Regards

L'esprit et la lettre

Petite histoire de la traduction d'opéra — Par David Christoffel

Saviez-vous que donner un opéra en version originale est une pratique somme toute récente à l'échelle de l'histoire de l'art lyrique ? Il y a quelques dizaines d'années de cela, les livrets d'opéra étaient encore traduits ou adaptés selon les pays dans lesquels ils étaient représentés. Des origines à nos jours, David Christoffel retrace cette histoire insolite qui constitue une part essentielle de la réception du genre.


Un jeu d'enfants ?

Faisons une expérience pédagogique. Ecoutons le Miserere d’Allegri pour demander aux enfants de traduire en français ce que disent les chanteurs. Pour faire cet exercice, il n’est pas utile de préciser aux enfants qu'il s'agit du Psaume 51, cela pourrait les empêcher d’imaginer autant de choses :

« C’est un enterrement et il y a des gens qui prient pour que le mort aille au paradis. »
« C’est des gens qui se souviennent des choses qui n’existent plus. »
« C’est comme une fleur qui s’ouvre, mais qui est imaginaire ».

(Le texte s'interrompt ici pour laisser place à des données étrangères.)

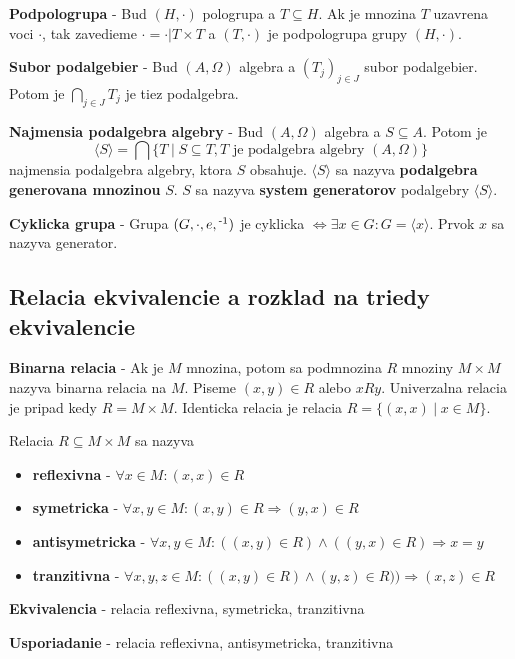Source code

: \documentclass[12pt]{article}
\newcommand{\pipesep}{\hspace{3pt} \vert \hspace{3pt}}
\begin{document}
\textbf{Podpologrupa} - Bud $(H,\cdot)$ pologrupa a $T \subseteq H$. Ak je mnozina $T$ uzavrena voci $\cdot$,
tak zavedieme $\cdot = \cdot|T\times T$ a $(T,\cdot)$ je podpologrupa grupy $(H,\cdot)$.

\textbf{Subor podalgebier} - Bud $(A, \Omega)$ algebra a $(T_{j})_{j \in J}$ subor podalgebier. Potom je
$\bigcap_{j \in J} T_{j}$ je tiez podalgebra.

\textbf{Najmensia podalgebra algebry} - Bud $(A, \Omega)$ algebra a $S \subseteq A$. Potom je
\begin{equation*}
	\langle S \rangle = \bigcap\{T \pipesep S \subseteq T, T\text{ je podalgebra algebry }(A, \Omega)\}
\end{equation*}
najmensia podalgebra algebry, ktora $S$ obsahuje. $\langle S \rangle$ sa nazyva \textbf{podalgebra generovana mnozinou}
$S$. $S$ sa nazyva \textbf{system generatorov} podalgebry $\langle S \rangle$.

\textbf{Cyklicka grupa} - Grupa $(G,\cdot,e,\textsuperscript{-1})$ je cyklicka $\Leftrightarrow \exists x \in G: G = \langle x \rangle$.
Prvok $x$ sa nazyva generator.

\subsection{Relacia ekvivalencie a rozklad na triedy ekvivalencie}
\textbf{Binarna relacia} - Ak je $M$ mnozina, potom sa podmnozina $R$ mnoziny $M \times M$ nazyva
binarna relacia na $M$. Piseme $(x,y) \in R$ alebo $xRy$. Univerzalna relacia je pripad kedy
$R = M \times M$. Identicka relacia je relacia $R = \{(x,x) \pipesep x \in M\}$.

Relacia $R \subseteq M \times M$ sa nazyva
\begin{itemize}
	\item \textbf{reflexivna} - $\forall x \in M: (x,x) \in R$
	\item \textbf{symetricka} - $\forall x,y \in M: (x,y) \in R \Rightarrow (y,x) \in R$
	\item \textbf{antisymetricka} - $\forall x,y \in M: ((x,y) \in R) \land ((y,x) \in R) \Rightarrow x = y$
	\item \textbf{tranzitivna} - $\forall x,y,z \in M: ((x,y) \in R) \land (y,z) \in R)) \Rightarrow (x,z) \in R$
\end{itemize}

\textbf{Ekvivalencia} - relacia reflexivna, symetricka, tranzitivna

\textbf{Usporiadanie} - relacia reflexivna, antisymetricka, tranzitivna
\end{document}
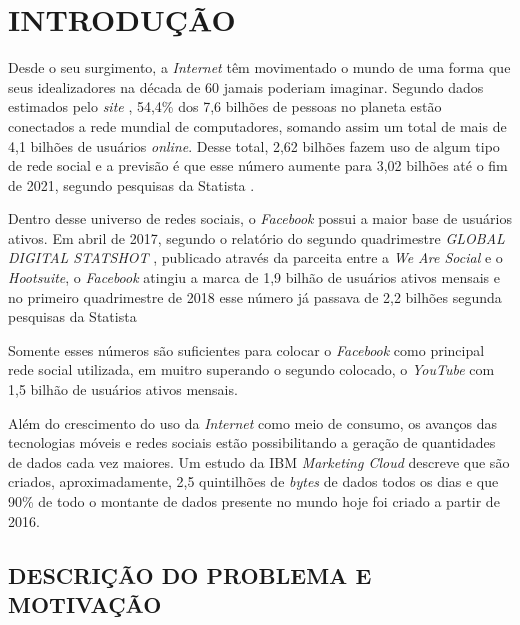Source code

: 
%

\chapter{INTRODUÇÃO}
\label{chap:introducao}

Desde o seu surgimento, a \textit{Internet} têm movimentado o mundo de uma forma que seus idealizadores na década de 60 jamais poderiam imaginar. Segundo dados estimados pelo \textit{site} , 54,4\% dos 7,6 bilhões de pessoas no planeta estão conectados a rede mundial de computadores, somando assim um total de mais de 4,1 bilhões de usuários \textit{online}. Desse total, 2,62 bilhões fazem uso de algum tipo de rede social e a previsão é que esse número aumente para 3,02 bilhões até o fim de 2021, segundo pesquisas da Statista .

Dentro desse universo de redes sociais, o \textit{Facebook} possui a maior base de usuários ativos. Em abril de 2017, segundo o relatório do segundo quadrimestre \textit{GLOBAL DIGITAL STATSHOT} , publicado através da parceita entre a \textit{We Are Social} e o \textit{Hootsuite}, o \textit{Facebook} atingiu a marca de 1,9 bilhão de usuários ativos mensais e no primeiro quadrimestre de 2018 esse número já passava de 2,2 bilhões segunda pesquisas da Statista 

Somente esses números são suficientes para colocar o \textit{Facebook} como principal rede social utilizada, em muitro superando o segundo colocado, o \textit{YouTube} com 1,5 bilhão de usuários ativos mensais. 

Além do crescimento do uso da \textit{Internet} como meio de consumo, os avanços das tecnologias móveis e redes sociais estão possibilitando a geração de quantidades de dados cada vez maiores. Um estudo da IBM \textit{Marketing Cloud}  descreve que são criados, aproximadamente, 2,5 quintilhões de \textit{bytes} de dados todos os dias e que 90\% de todo o montante de dados presente no mundo hoje foi criado a partir de 2016.

\section{DESCRIÇÃO DO PROBLEMA E MOTIVAÇÃO}
\label{sec:descricaomotivacao}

Les hypothèses sont très variées. Et cela ne veut pas dire que les enfants sont de mauvais traducteurs. Au contraire, ils apportent une image très créative de l’exercice de traduction et montrent que traduire relève avant toute chose d’un effort d’imagination et d’un sens aigu de la responsabilité. Quand on écoute le Miserere d’Allegri et quand on lit les traductions proposées, on voit que les enfants ont compris une grande part de ce que voulait faire entendre le compositeur. Ce qui voudrait dire que la qualité première d’un bon traducteur se situe moins dans ses compétences linguistiques que dans la précision de sa sensibilité musicale.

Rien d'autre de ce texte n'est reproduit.